Ein zentrales Problem des sozialwissenschaftlichen Funktionalismus besteht darin, dass weder Entstehung und Herausbildung gewisser gesellschaftlicher Funktionen noch deren weitere Entwicklung erklärt werden können. Von Interesse ist für diesen lediglich die Realisierung der Funktionen – nicht ihre Genese. Im Hinblick auf die Systemtheorie von Luhmann ist es ein bekannter Einwand, dass in seiner Theorie Entwicklung nicht gedacht werden kann. „Die Herrschaft der systemischen Codes, die Logik der funktionalen Differenzierung und die Gesetzmäßigkeit der Autopoiesis bilden die Grenze, in der allein der Fortbestand der Gesellschaft denkbar ist“. Gesellschaftsverändernde Praxis erscheint angesichts der Prä-Existenz bestehender Systemlogik dysfunktional. Versuche der bewussten Steuerung von Gesellschaft sind angesichts der angenommenen Eigendynamik des Systemszusammenhangs eher systemgefährdend denn nützlich. 

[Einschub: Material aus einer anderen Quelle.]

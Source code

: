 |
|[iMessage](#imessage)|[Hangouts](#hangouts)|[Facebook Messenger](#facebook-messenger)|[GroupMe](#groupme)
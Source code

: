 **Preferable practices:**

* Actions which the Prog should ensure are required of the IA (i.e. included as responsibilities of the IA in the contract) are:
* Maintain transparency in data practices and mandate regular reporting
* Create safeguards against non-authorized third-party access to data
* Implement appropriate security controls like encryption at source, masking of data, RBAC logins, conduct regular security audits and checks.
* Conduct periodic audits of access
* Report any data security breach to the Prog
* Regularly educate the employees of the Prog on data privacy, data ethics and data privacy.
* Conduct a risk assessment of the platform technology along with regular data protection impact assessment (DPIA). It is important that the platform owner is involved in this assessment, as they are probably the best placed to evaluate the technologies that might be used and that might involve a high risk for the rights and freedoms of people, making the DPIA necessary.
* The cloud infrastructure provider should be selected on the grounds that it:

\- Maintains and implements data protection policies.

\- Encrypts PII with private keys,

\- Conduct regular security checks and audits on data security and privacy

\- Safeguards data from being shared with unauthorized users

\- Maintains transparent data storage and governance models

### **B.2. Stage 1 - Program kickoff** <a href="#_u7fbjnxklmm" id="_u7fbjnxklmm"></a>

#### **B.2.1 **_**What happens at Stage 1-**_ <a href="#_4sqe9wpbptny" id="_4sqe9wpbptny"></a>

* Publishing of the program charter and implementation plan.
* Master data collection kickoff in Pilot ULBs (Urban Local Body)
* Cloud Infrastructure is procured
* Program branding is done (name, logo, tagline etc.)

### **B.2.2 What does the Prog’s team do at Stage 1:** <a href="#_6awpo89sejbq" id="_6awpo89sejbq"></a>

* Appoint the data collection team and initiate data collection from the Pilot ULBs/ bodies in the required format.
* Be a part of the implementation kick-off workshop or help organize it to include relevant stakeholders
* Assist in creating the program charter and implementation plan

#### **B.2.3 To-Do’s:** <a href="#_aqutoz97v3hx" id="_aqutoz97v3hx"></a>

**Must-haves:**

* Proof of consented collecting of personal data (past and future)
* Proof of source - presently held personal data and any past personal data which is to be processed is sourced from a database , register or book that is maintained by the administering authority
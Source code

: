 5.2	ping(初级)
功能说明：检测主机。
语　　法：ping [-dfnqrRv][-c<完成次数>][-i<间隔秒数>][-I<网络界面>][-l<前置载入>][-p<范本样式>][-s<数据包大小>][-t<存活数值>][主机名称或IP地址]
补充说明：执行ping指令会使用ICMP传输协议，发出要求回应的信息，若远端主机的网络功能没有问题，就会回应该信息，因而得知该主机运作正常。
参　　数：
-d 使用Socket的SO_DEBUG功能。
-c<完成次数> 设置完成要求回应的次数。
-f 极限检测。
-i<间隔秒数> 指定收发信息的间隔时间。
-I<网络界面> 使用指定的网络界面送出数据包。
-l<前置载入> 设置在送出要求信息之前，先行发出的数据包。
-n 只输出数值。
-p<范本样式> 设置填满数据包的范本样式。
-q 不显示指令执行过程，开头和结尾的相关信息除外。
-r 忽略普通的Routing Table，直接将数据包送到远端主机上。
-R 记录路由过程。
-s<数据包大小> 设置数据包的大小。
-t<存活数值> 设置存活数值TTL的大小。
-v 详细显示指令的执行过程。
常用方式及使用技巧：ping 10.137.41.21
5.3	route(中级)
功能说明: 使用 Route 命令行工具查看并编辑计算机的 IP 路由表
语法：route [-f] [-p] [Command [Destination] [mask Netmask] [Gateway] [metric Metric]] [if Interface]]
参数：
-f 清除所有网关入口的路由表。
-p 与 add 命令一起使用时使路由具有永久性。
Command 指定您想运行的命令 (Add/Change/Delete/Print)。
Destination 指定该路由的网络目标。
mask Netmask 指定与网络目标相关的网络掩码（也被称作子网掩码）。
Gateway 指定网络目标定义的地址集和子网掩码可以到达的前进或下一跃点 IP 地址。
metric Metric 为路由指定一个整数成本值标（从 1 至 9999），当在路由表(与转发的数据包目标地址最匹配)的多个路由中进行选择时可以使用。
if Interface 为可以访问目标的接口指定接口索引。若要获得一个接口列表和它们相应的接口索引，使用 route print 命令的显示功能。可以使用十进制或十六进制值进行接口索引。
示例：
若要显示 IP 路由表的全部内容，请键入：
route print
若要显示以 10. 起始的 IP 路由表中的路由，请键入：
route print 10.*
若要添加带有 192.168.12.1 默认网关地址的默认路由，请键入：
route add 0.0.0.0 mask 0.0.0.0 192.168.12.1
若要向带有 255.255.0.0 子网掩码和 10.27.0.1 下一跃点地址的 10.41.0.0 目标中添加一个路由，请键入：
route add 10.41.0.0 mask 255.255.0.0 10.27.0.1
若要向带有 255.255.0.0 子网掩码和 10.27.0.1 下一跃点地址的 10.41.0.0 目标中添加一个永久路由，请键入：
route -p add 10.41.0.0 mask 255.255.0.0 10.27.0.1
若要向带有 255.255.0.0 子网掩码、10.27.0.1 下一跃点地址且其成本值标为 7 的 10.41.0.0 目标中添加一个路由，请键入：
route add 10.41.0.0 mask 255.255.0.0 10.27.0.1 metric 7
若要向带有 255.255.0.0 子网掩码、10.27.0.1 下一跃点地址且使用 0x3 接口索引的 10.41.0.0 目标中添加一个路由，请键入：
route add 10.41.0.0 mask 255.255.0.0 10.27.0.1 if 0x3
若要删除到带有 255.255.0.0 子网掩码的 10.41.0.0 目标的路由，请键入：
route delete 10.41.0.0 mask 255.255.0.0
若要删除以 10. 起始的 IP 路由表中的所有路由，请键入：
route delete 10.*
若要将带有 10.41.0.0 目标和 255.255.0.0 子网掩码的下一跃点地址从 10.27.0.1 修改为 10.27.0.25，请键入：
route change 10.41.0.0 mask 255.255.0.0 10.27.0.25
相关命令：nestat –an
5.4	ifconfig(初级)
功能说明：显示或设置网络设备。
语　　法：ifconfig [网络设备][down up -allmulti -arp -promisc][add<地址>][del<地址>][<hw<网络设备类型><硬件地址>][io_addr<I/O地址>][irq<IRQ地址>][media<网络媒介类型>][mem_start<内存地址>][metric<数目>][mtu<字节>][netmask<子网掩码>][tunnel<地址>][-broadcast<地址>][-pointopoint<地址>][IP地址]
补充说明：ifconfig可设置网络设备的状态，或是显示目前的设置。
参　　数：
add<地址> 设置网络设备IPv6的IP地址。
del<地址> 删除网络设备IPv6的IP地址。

Somit reduziert sich die Offenheit für Entwicklung und Innovation auf die Reproduktion des vorgegebenen Systemzusammenhangs und kann lediglich in der Form der „funktionalen Differenzierung“ gedacht werden. Die Konsequenz ist ein restriktives Politikverständnis: so erscheint z.B. die Forderung nach der bewussten, politischen Gestaltung von gesellschaftlichen Regelzusammenhängen vor diesem Hintergrund als ein die gesellschaftliche „Evolution“ bedrohender Entdifferenzierungsprozess (vgl. ebd.). Weingarten macht auf die Parallele dieser Rhetorik mit der der klassischen „Neoliberalen“ aufmerksam und vermag somit, den zutiefst konservativen Charakter gewisser Spielarten von Neoliberalismus aufzuzeigen. Am Beispiel der Sozialphilosophie von Hayeks zeigt er auf, dass dessen Orientierung an den Leitgedanken der „spontanen Ordnung“ und des „selbstorganisierenden Systems“ es ihm unmöglicht macht, solche Entwicklungen zu denken, die über einen schon etablierten Ordnungs- und Stabilitätszustand hinausgehen – auch hier findet sich die Identifizierung von bewusst gestaltender Politik mit dem Bild der Störung eines Gleichgewichtszustandes.Die „Ambivalenz“ der Regulationstheorie durch das Nebeneinander von sytemtheoretisch-funktionalistischer und von der Offenheit der Entwicklung betonender Rhetorik, versucht Becker mit dem Vorschlag der „Theorie offener historischer Systeme“ zu klären. Diese erkennt prinzipiell objektive funktionale Notwendigkeiten an, eine Garantie für die Entsprechungen der Notwendigkeiten wird jedoch ausgeschlossen. Diese Notwendigkeiten sind nicht zu verstehen als Ableitungen aus Prinzipien wie „der Geschichte“ oder anderen metyphysischen Konstruktionen, sondern als „existentielle Notwendigkeiten des gesellschaftlichen Lebens“.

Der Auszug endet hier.